Rep. Liz Cheney (R., Wyo.) speaks during a news conference in Washington, D.C., December 10, 2020. (Erin Scott/Reuters)

Republican lawmakers are calling on Representative Liz Cheney, the number three House Republican, to resign from her role as Republican Conference Chair after she revealed she would vote to impeach President Trump.

Three GOP lawmakers — Representatives Jim Jordan of Ohio, Matt Rosendale of Montana, and Andy Biggs of Arizona — have all called on Cheney to step down.

Jordan, a member of the conservative House Freedom Caucus, said he’s pressing House Republicans to oust her from her leadership role.

“The conference ought to vote on that,” Jordan said on Wednesday as the House met to vote on a single article of impeachment. “I think she’s wrong.”

Meanwhile, Rosendale said Tuesday that Cheney was “weakening” Republicans for “personal gain.” 

The Wyoming Republican said Trump bore responsibility for his group of supporters’ decision to storm the U.S. Capitol last week, leaving five people dead.

Biggs is circulating a petition, obtained by Punchbowl News, to call for a meeting to oust Cheney.

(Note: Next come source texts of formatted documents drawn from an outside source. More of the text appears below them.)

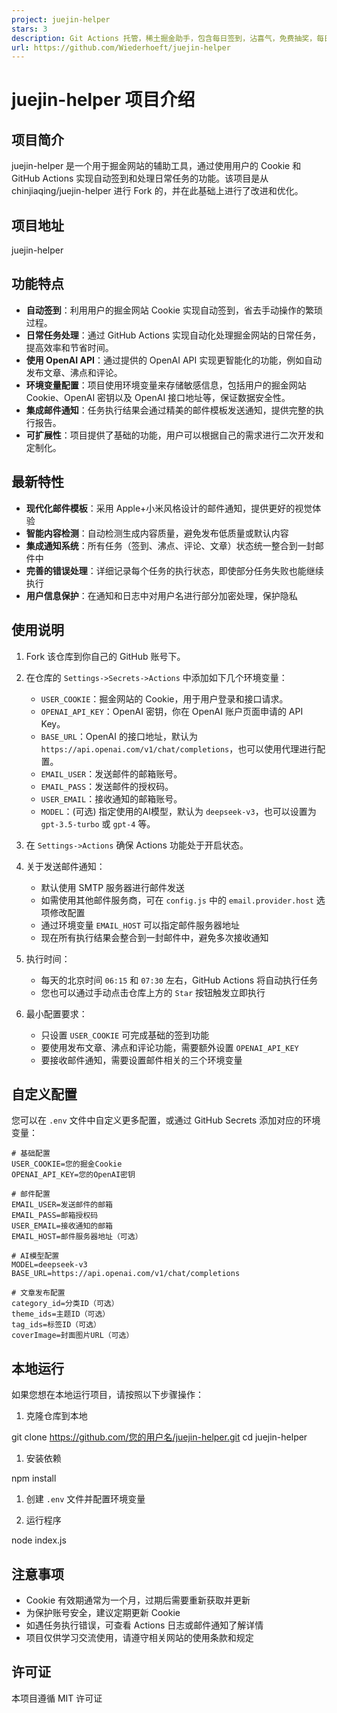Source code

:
```yaml
---
project: juejin-helper
stars: 3
description: Git Actions 托管，稀土掘金助手，包含每日签到，沾喜气，免费抽奖，每日成长任务等
url: https://github.com/Wiederhoeft/juejin-helper
---
```


juejin-helper 项目介绍
==================

项目简介
----

juejin-helper 是一个用于掘金网站的辅助工具，通过使用用户的 Cookie 和 GitHub Actions 实现自动签到和处理日常任务的功能。该项目是从 chinjiaqing/juejin-helper 进行 Fork 的，并在此基础上进行了改进和优化。

项目地址
----

juejin-helper

功能特点
----

-   **自动签到**：利用用户的掘金网站 Cookie 实现自动签到，省去手动操作的繁琐过程。
-   **日常任务处理**：通过 GitHub Actions 实现自动化处理掘金网站的日常任务，提高效率和节省时间。
-   **使用 OpenAI API**：通过提供的 OpenAI API 实现更智能化的功能，例如自动发布文章、沸点和评论。
-   **环境变量配置**：项目使用环境变量来存储敏感信息，包括用户的掘金网站 Cookie、OpenAI 密钥以及 OpenAI 接口地址等，保证数据安全性。
-   **集成邮件通知**：任务执行结果会通过精美的邮件模板发送通知，提供完整的执行报告。
-   **可扩展性**：项目提供了基础的功能，用户可以根据自己的需求进行二次开发和定制化。

最新特性
----

-   **现代化邮件模板**：采用 Apple+小米风格设计的邮件通知，提供更好的视觉体验
-   **智能内容检测**：自动检测生成内容质量，避免发布低质量或默认内容
-   **集成通知系统**：所有任务（签到、沸点、评论、文章）状态统一整合到一封邮件中
-   **完善的错误处理**：详细记录每个任务的执行状态，即使部分任务失败也能继续执行
-   **用户信息保护**：在通知和日志中对用户名进行部分加密处理，保护隐私

使用说明
----

1.  Fork 该仓库到你自己的 GitHub 账号下。
    
2.  在仓库的 `Settings->Secrets->Actions` 中添加如下几个环境变量：
    
    -   `USER_COOKIE`：掘金网站的 Cookie，用于用户登录和接口请求。
    -   `OPENAI_API_KEY`：OpenAI 密钥，你在 OpenAI 账户页面申请的 API Key。
    -   `BASE_URL`：OpenAI 的接口地址，默认为 `https://api.openai.com/v1/chat/completions`，也可以使用代理进行配置。
    -   `EMAIL_USER`：发送邮件的邮箱账号。
    -   `EMAIL_PASS`：发送邮件的授权码。
    -   `USER_EMAIL`：接收通知的邮箱账号。
    -   `MODEL`：(可选) 指定使用的AI模型，默认为 `deepseek-v3`，也可以设置为 `gpt-3.5-turbo` 或 `gpt-4` 等。
3.  在 `Settings->Actions` 确保 Actions 功能处于开启状态。
    
4.  关于发送邮件通知：
    
    -   默认使用 SMTP 服务器进行邮件发送
    -   如需使用其他邮件服务商，可在 `config.js` 中的 `email.provider.host` 选项修改配置
    -   通过环境变量 `EMAIL_HOST` 可以指定邮件服务器地址
    -   现在所有执行结果会整合到一封邮件中，避免多次接收通知
5.  执行时间：
    
    -   每天的北京时间 `06:15` 和 `07:30` 左右，GitHub Actions 将自动执行任务
    -   您也可以通过手动点击仓库上方的 `Star` 按钮触发立即执行
6.  最小配置要求：
    
    -   只设置 `USER_COOKIE` 可完成基础的签到功能
    -   要使用发布文章、沸点和评论功能，需要额外设置 `OPENAI_API_KEY`
    -   要接收邮件通知，需要设置邮件相关的三个环境变量

自定义配置
-----

您可以在 `.env` 文件中自定义更多配置，或通过 GitHub Secrets 添加对应的环境变量：

```
# 基础配置
USER_COOKIE=您的掘金Cookie
OPENAI_API_KEY=您的OpenAI密钥

# 邮件配置
EMAIL_USER=发送邮件的邮箱
EMAIL_PASS=邮箱授权码
USER_EMAIL=接收通知的邮箱
EMAIL_HOST=邮件服务器地址（可选）

# AI模型配置
MODEL=deepseek-v3
BASE_URL=https://api.openai.com/v1/chat/completions

# 文章发布配置
category_id=分类ID（可选）
theme_ids=主题ID（可选）
tag_ids=标签ID（可选）
coverImage=封面图片URL（可选）
```

本地运行
----

如果您想在本地运行项目，请按照以下步骤操作：

1.  克隆仓库到本地

git clone https://github.com/您的用户名/juejin-helper.git
cd juejin-helper

1.  安装依赖

npm install

1.  创建 `.env` 文件并配置环境变量
    
2.  运行程序
    

node index.js

注意事项
----

-   Cookie 有效期通常为一个月，过期后需要重新获取并更新
-   为保护账号安全，建议定期更新 Cookie
-   如遇任务执行错误，可查看 Actions 日志或邮件通知了解详情
-   项目仅供学习交流使用，请遵守相关网站的使用条款和规定

许可证
---

本项目遵循 MIT 许可证

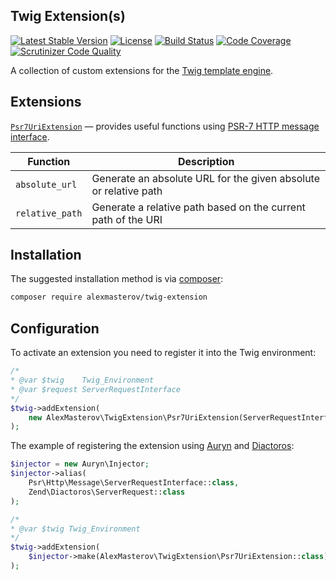 ## Twig Extension(s)

[![Latest Stable Version](https://poser.pugx.org/alexmasterov/twig-extension/v/stable)](https://packagist.org/packages/alexmasterov/twig-extension)
[![License](https://img.shields.io/packagist/l/alexmasterov/twig-extension.svg)](https://github.com/AlexMasterov/twig-extension/blob/master/LICENSE)
[![Build Status](https://travis-ci.org/AlexMasterov/twig-extension.svg)](https://travis-ci.org/AlexMasterov/twig-extension)
[![Code Coverage](https://scrutinizer-ci.com/g/AlexMasterov/twig-extension/badges/coverage.png?b=master)](https://scrutinizer-ci.com/g/AlexMasterov/twig-extension/?branch=master)
[![Scrutinizer Code Quality](https://scrutinizer-ci.com/g/AlexMasterov/twig-extension/badges/quality-score.png?b=master)](https://scrutinizer-ci.com/g/AlexMasterov/twig-extension/?branch=master)

A collection of custom extensions for the [Twig template engine](http://twig.sensiolabs.org/).

## Extensions

[`Psr7UriExtension`](https://github.com/AlexMasterov/twig-extension/blob/master/src/Psr7UriExtension.php) — provides useful functions using [PSR-7 HTTP message interface](http://www.php-fig.org/psr/psr-7/).

| Function        | Description                                                       |
|-----------------|-------------------------------------------------------------------|
| `absolute_url`  | Generate an absolute URL for the given absolute or relative path  |
| `relative_path` | Generate a relative path based on the current path of the URI     |

## Installation

The suggested installation method is via [composer](https://getcomposer.org/):
```sh
composer require alexmasterov/twig-extension
```

## Configuration
To activate an extension you need to register it into the Twig environment:
```php
/*
* @var $twig    Twig_Environment
* @var $request ServerRequestInterface
*/
$twig->addExtension(
    new AlexMasterov\TwigExtension\Psr7UriExtension(ServerRequestInterface $request)
);
```
The example of registering the extension using [Auryn](https://github.com/rdlowrey/auryn) and [Diactoros](https://github.com/zendframework/zend-diactoros):
```php
$injector = new Auryn\Injector;
$injector->alias(
    Psr\Http\Message\ServerRequestInterface::class,
    Zend\Diactoros\ServerRequest::class
);

/*
* @var $twig Twig_Environment
*/
$twig->addExtension(
    $injector->make(AlexMasterov\TwigExtension\Psr7UriExtension::class)
);
```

If the petition receives 50 or more votes, it will be automatically sent to the broader conference for a vote.

Cheney, the highest-ranking Republican to call for Trump’s removal from office, said Tuesday that there has “never been a greater betrayal by a President of the United States of his office and his oath to the Constitution.”

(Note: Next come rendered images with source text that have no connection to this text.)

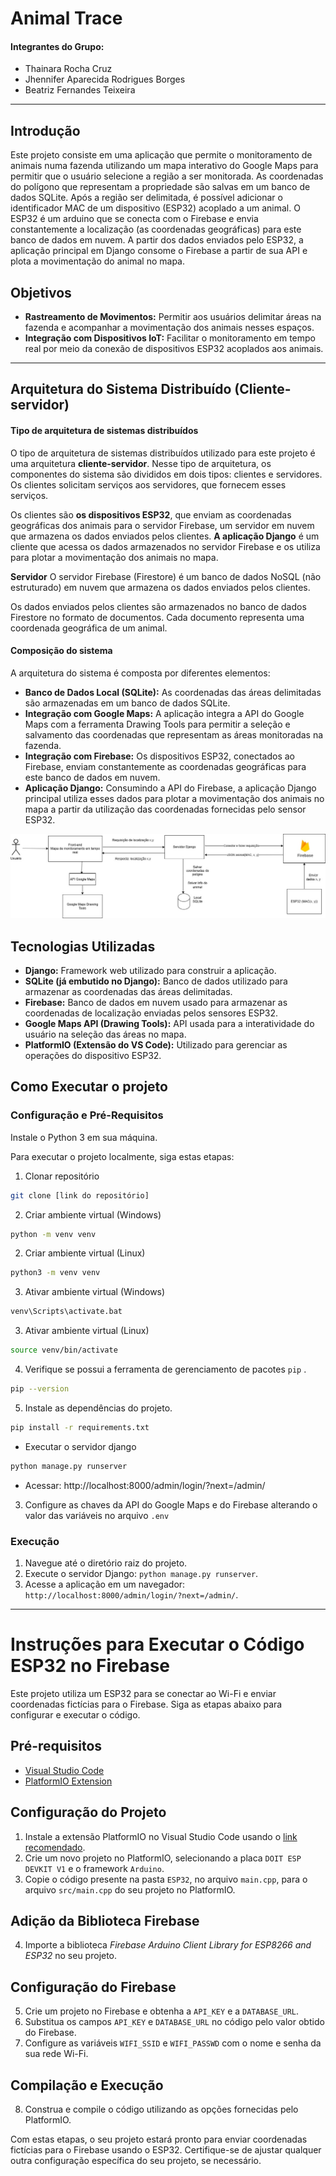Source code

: # Animal Trace

#### Integrantes do Grupo:
- Thainara Rocha Cruz
- Jhennifer Aparecida Rodrigues Borges
- Beatriz Fernandes Teixeira
---
## Introdução
Este projeto consiste em uma aplicação que permite o monitoramento de animais numa fazenda utilizando um mapa interativo do Google Maps para permitir que o usuário selecione a região a ser monitorada. As coordenadas do polígono que representam a propriedade são salvas em um banco de dados SQLite. Após a região ser delimitada, é possível adicionar o identificador MAC de um dispositivo (ESP32) acoplado a um animal. O ESP32 é um arduino que se conecta com o Firebase e envia constantemente a localização (as coordenadas geográficas) para este banco de dados em nuvem. A partir dos dados enviados pelo ESP32, a aplicação principal em Django consome o Firebase a partir de sua API e plota a movimentação do animal no mapa.
## Objetivos
- **Rastreamento de Movimentos:** Permitir aos usuários delimitar áreas na fazenda e acompanhar a movimentação dos animais nesses espaços.
- **Integração com Dispositivos IoT:** Facilitar o monitoramento em tempo real por meio da conexão de dispositivos ESP32 acoplados aos animais.

---
## Arquitetura do Sistema Distribuído (Cliente-servidor)

#### **Tipo de arquitetura de sistemas distribuídos**

O tipo de arquitetura de sistemas distribuídos utilizado para este projeto é uma arquitetura **cliente-servidor**. Nesse tipo de arquitetura, os componentes do sistema são divididos em dois tipos: clientes e servidores. Os clientes solicitam serviços aos servidores, que fornecem esses serviços.

Os clientes são **os dispositivos ESP32**, que enviam as coordenadas geográficas dos animais para o servidor Firebase,  um servidor em nuvem que armazena os dados enviados pelos clientes. **A aplicação Django** é um cliente que acessa os dados armazenados no servidor Firebase e os utiliza para plotar a movimentação dos animais no mapa.

**Servidor**
O servidor Firebase (Firestore) é um banco de dados NoSQL (não estruturado) em nuvem que armazena os dados enviados pelos clientes.

Os dados enviados pelos clientes são armazenados no banco de dados Firestore no formato de documentos. Cada documento representa uma coordenada geográfica de um animal.
#### Composição do sistema
A arquitetura do sistema é composta por diferentes elementos:

- **Banco de Dados Local (SQLite):** As coordenadas das áreas delimitadas são armazenadas em um banco de dados SQLite.
- **Integração com Google Maps:** A aplicação integra a API do Google Maps com a ferramenta Drawing Tools para permitir a seleção e salvamento das coordenadas que representam as áreas monitoradas na fazenda.
- **Integração com Firebase:** Os dispositivos ESP32, conectados ao Firebase, enviam constantemente as coordenadas geográficas para este banco de dados em nuvem.
- **Aplicação Django:** Consumindo a API do Firebase, a aplicação Django principal utiliza esses dados para plotar a movimentação dos animais no mapa a partir da utilização das coordenadas fornecidas pelo sensor ESP32.


<img src="diagram-flow-Page-1.jpg">


## Tecnologias Utilizadas

- **Django:** Framework web utilizado para construir a aplicação.
- **SQLite (já embutido no Django):** Banco de dados utilizado para armazenar as coordenadas das áreas delimitadas.
- **Firebase:** Banco de dados em nuvem usado para armazenar as coordenadas de localização enviadas pelos sensores ESP32.
- **Google Maps API (Drawing Tools):** API usada para a interatividade do usuário na seleção das áreas no mapa.
- **PlatformIO (Extensão do VS Code):** Utilizado para gerenciar as operações do dispositivo ESP32.

## Como Executar o projeto

### Configuração e Pré-Requisitos

Instale o Python 3 em sua máquina.

Para executar o projeto localmente, siga estas etapas:
1. Clonar repositório

``` bash
git clone [link do repositório]
```
2. Criar ambiente virtual (Windows)

``` bash
python -m venv venv
```

2. Criar ambiente virtual (Linux)

``` bash
python3 -m venv venv
```

3. Ativar ambiente virtual (Windows)

``` bash
venv\Scripts\activate.bat
```

3. Ativar ambiente virtual (Linux)
``` bash
source venv/bin/activate
```

4. Verifique se possui a ferramenta de gerenciamento de pacotes `pip` .
``` bash
pip --version
```

5. Instale as dependências do projeto.
```bash
pip install -r requirements.txt
```

- Executar o servidor django
```bash
python manage.py runserver
```
- Acessar: http://localhost:8000/admin/login/?next=/admin/

3. Configure as chaves da API do Google Maps e do Firebase alterando o valor das variáveis no arquivo `.env`
### Execução
1. Navegue até o diretório raiz do projeto.
2. Execute o servidor Django: `python manage.py runserver`.
3. Acesse a aplicação em um navegador: `http://localhost:8000/admin/login/?next=/admin/`.

---
# Instruções para Executar o Código ESP32 no Firebase

Este projeto utiliza um ESP32 para se conectar ao Wi-Fi e enviar coordenadas fictícias para o Firebase. Siga as etapas abaixo para configurar e executar o código.

## Pré-requisitos

- [Visual Studio Code](https://code.visualstudio.com/)
- [PlatformIO Extension](https://platformio.org/install/ide?install=vscode)

## Configuração do Projeto

1. Instale a extensão PlatformIO no Visual Studio Code usando o [link recomendado](https://platformio.org/install/ide?install=vscode).
2. Crie um novo projeto no PlatformIO, selecionando a placa `DOIT ESP DEVKIT V1` e o framework `Arduino`.
3. Copie o código presente na pasta `ESP32`, no arquivo `main.cpp`, para o arquivo `src/main.cpp` do seu projeto no PlatformIO.

## Adição da Biblioteca Firebase

4. Importe a biblioteca *Firebase Arduino Client Library for ESP8266 and ESP32* no seu projeto.

## Configuração do Firebase

5. Crie um projeto no Firebase e obtenha a `API_KEY` e a `DATABASE_URL`.
6. Substitua os campos `API_KEY` e `DATABASE_URL` no código pelo valor obtido do Firebase.
7. Configure as variáveis `WIFI_SSID` e `WIFI_PASSWD` com o nome e senha da sua rede Wi-Fi.

## Compilação e Execução

8. Construa e compile o código utilizando as opções fornecidas pelo PlatformIO.

Com estas etapas, o seu projeto estará pronto para enviar coordenadas fictícias para o Firebase usando o ESP32. Certifique-se de ajustar qualquer outra configuração específica do seu projeto, se necessário.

The House is expected to pass a single article of impeachment on Wednesday accusing Trump of “incitement of insurrection.”

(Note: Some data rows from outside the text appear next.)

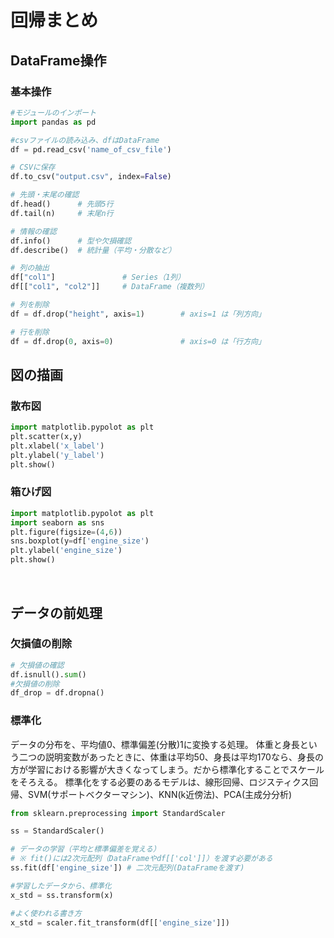 # 回帰まとめ

## DataFrame操作
### 基本操作
``` python
#モジュールのインポート
import pandas as pd

#csvファイルの読み込み、dfはDataFrame
df = pd.read_csv('name_of_csv_file')

# CSVに保存
df.to_csv("output.csv", index=False)

# 先頭・末尾の確認
df.head()      # 先頭5行
df.tail(n)     # 末尾n行

# 情報の確認
df.info()      # 型や欠損確認
df.describe()  # 統計量（平均・分散など）

# 列の抽出
df["col1"]               # Series（1列）
df[["col1", "col2"]]     # DataFrame（複数列）

# 列を削除
df = df.drop("height", axis=1)        # axis=1 は「列方向」

# 行を削除
df = df.drop(0, axis=0)               # axis=0 は「行方向」
```

## 図の描画
### 散布図
```python
import matplotlib.pypolot as plt
plt.scatter(x,y)
plt.xlabel('x_label')
plt.ylabel('y_label')
plt.show()
```
### 箱ひげ図
```python
import matplotlib.pypolot as plt
import seaborn as sns
plt.figure(figsize=(4,6))
sns.boxplot(y=df['engine_size')
plt.ylabel('engine_size')
plt.show()
```
<br>

## データの前処理
### 欠損値の削除
```python
# 欠損値の確認
df.isnull().sum()
#欠損値の削除
df_drop = df.dropna()
```
### 標準化
データの分布を、平均値0、標準偏差(分散)1に変換する処理。
体重と身長という二つの説明変数があったときに、体重は平均50、身長は平均170なら、身長の方が学習における影響が大きくなってしまう。だから標準化することでスケールをそろえる。
標準化をする必要のあるモデルは、線形回帰、ロジスティクス回帰、SVM(サポートベクターマシン)、KNN(k近傍法)、PCA(主成分分析)
```python
from sklearn.preprocessing import StandardScaler

ss = StandardScaler()

# データの学習（平均と標準偏差を覚える）
# ※ fit()には2次元配列（DataFrameやdf[['col']]）を渡す必要がある
ss.fit(df['engine_size']) # 二次元配列(DataFrameを渡す)

#学習したデータから、標準化
x_std = ss.transform(x)

#よく使われる書き方
x_std = scaler.fit_transform(df[['engine_size']])
```
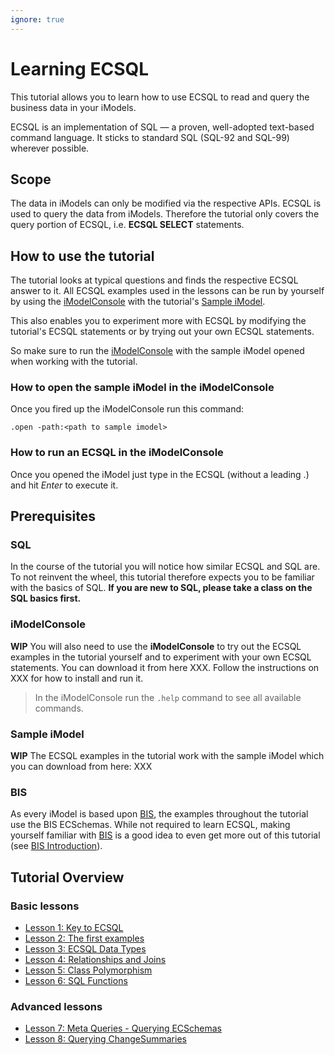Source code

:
 ```yaml
---
ignore: true
---
```

# Learning ECSQL

This tutorial allows you to learn how to use ECSQL to read and query the business data in your iModels.

ECSQL is an implementation of SQL — a proven, well-adopted text-based command language. It sticks to
standard SQL (SQL-92 and SQL-99) wherever possible.

## Scope

The data in iModels can only be modified via the respective APIs. ECSQL is used to query the data from iModels. Therefore the tutorial only covers the query portion of ECSQL, i.e. **ECSQL SELECT** statements.

## How to use the tutorial

The tutorial looks at typical questions and finds the respective ECSQL answer to it. All ECSQL examples used in the lessons can be run by
yourself by using the [iModelConsole](#imodelconsole) with the tutorial's [Sample iModel](#sample-imodel).

This also enables you to experiment more with ECSQL by modifying the tutorial's ECSQL statements or by trying out your own ECSQL statements.

So make sure to run the [iModelConsole](#imodelconsole) with the sample iModel opened when working with the tutorial.

### How to open the sample iModel in the iModelConsole

Once you fired up the iModelConsole run this command:

`.open -path:<path to sample imodel>`

### How to run an ECSQL in the iModelConsole

Once you opened the iModel just type in the ECSQL (without a leading .) and hit *Enter* to execute it.

## Prerequisites

### SQL

In the course of the tutorial you will notice how similar ECSQL and SQL are. To not reinvent the wheel, this tutorial therefore expects you to be familiar with the basics of SQL. **If you are new to SQL, please take a class on the SQL basics first.**

### iModelConsole

**WIP**
You will also need to use the **iModelConsole** to try out the ECSQL examples in the tutorial yourself and to experiment with your own ECSQL statements. You can download it from here XXX. Follow the instructions on XXX for how to install and run it.

> In the iModelConsole run the `.help` command to see all available commands.

### Sample iModel

**WIP**
The ECSQL examples in the tutorial work with the sample iModel which you can download from here: XXX

### BIS

As every iModel is based upon [BIS](../../bis/intro/introduction.md), the examples throughout the tutorial use the BIS ECSchemas. While not required to learn ECSQL, making yourself familiar with [BIS](../../bis/intro/introduction.md) is a good idea to even get more out of this tutorial (see [BIS Introduction](../../bis/intro/introduction.md)).

## Tutorial Overview

### Basic lessons

* [Lesson 1: Key to ECSQL](./KeyToECSQL)
* [Lesson 2: The first examples](./FirstExamples)
* [Lesson 3: ECSQL Data Types](./ECSQLDataTypes)
* [Lesson 4: Relationships and Joins](./Joins)
* [Lesson 5: Class Polymorphism](./PolymorphicQueries)
* [Lesson 6: SQL Functions](./SQLFunctions)

### Advanced lessons

* [Lesson 7: Meta Queries - Querying ECSchemas](./MetaQueries)
* [Lesson 8: Querying ChangeSummaries](./ChangeSummaryQueries)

The four-page impeachment resolution includes Trump’s false comments about his election defeat to President-elect Joe Biden, his push to have state officials in Georgia “find” him additional votes and his “Save America” rally that took place Wednesday at the White House just before the Capitol riots, during which he urged his supporters to “fight like hell.”

The bill authored by Representatives David Cicilline (D., R.I.), Ted Lieu (D., Calif.), Jamie Raskin (D., Md.), and Jerrold Nadler (D., N.Y.), said Trump threatened “the integrity of the democratic system, interfered with the peaceful transition of power” and “betrayed” trust.

While no House Republicans voted to impeach Trump in 2019, at least four other GOP House members have pledged to support impeachment this time around: John Katko (N.Y.), Adam Kinzinger (Ill.), Fred Upton (Mich.) and Jaime Herrera Beutler (Wash.) 

Representative Tom Cole (R., Okla.), who does not plan to vote in favor of impeachment, has come out in support of Cheney, saying he “respects” her decision and that her statement was “honorable” and “brave.”

“I have every confidence in Liz Cheney’s ability to do any job,” Cole said. “And you can’t punish somebody when they say it is a vote of conscience and they act on their own conscience.”